- [What you have to do] Restate word for word the lines beginning with the one that contains "their human twins?" and ending at the bottom of the records below, both included.

(Dataset entries)
========

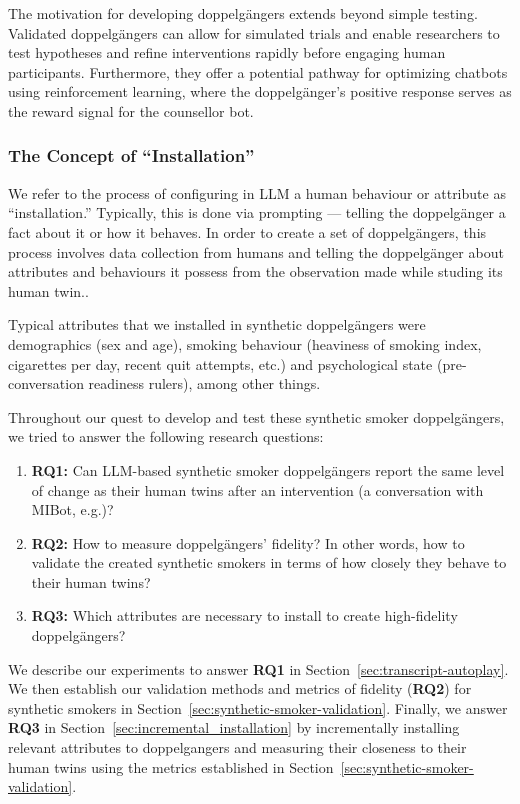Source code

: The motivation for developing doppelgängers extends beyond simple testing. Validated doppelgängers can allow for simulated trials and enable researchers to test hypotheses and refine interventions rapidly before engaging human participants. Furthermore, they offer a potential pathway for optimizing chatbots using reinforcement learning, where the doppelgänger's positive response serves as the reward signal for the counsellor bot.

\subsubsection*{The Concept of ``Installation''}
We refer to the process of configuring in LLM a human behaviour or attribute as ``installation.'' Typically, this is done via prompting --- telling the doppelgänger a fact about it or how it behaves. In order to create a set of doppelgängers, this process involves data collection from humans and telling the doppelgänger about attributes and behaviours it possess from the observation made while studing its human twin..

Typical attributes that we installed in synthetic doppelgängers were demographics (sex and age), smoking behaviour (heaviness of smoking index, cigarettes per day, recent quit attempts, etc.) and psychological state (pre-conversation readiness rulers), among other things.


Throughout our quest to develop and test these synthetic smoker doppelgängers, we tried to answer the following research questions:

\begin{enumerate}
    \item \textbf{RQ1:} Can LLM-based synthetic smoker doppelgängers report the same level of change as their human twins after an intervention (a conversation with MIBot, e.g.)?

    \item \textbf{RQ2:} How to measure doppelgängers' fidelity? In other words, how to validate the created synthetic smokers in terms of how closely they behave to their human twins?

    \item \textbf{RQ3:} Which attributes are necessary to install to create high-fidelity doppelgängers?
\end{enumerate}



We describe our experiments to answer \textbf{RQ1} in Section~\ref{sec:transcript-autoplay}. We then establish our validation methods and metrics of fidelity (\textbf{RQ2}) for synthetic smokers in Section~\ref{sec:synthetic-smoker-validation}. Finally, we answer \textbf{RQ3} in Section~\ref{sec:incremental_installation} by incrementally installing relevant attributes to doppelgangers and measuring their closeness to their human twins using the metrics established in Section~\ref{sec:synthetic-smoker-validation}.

========

- [Response box]
    \item \textbf{RQ2:} How to measure doppelgängers' fidelity? In other words, how to validate the created synthetic smokers in terms of how closely they behave to their human twins?

    \item \textbf{RQ3:} Which attributes are necessary to install to create high-fidelity doppelgängers?
\end{enumerate}



We describe our experiments to answer \textbf{RQ1} in Section~\ref{sec:transcript-autoplay}. We then establish our validation methods and metrics of fidelity (\textbf{RQ2}) for synthetic smokers in Section~\ref{sec:synthetic-smoker-validation}. Finally, we answer \textbf{RQ3} in Section~\ref{sec:incremental_installation} by incrementally installing relevant attributes to doppelgangers and measuring their closeness to their human twins using the metrics established in Section~\ref{sec:synthetic-smoker-validation}.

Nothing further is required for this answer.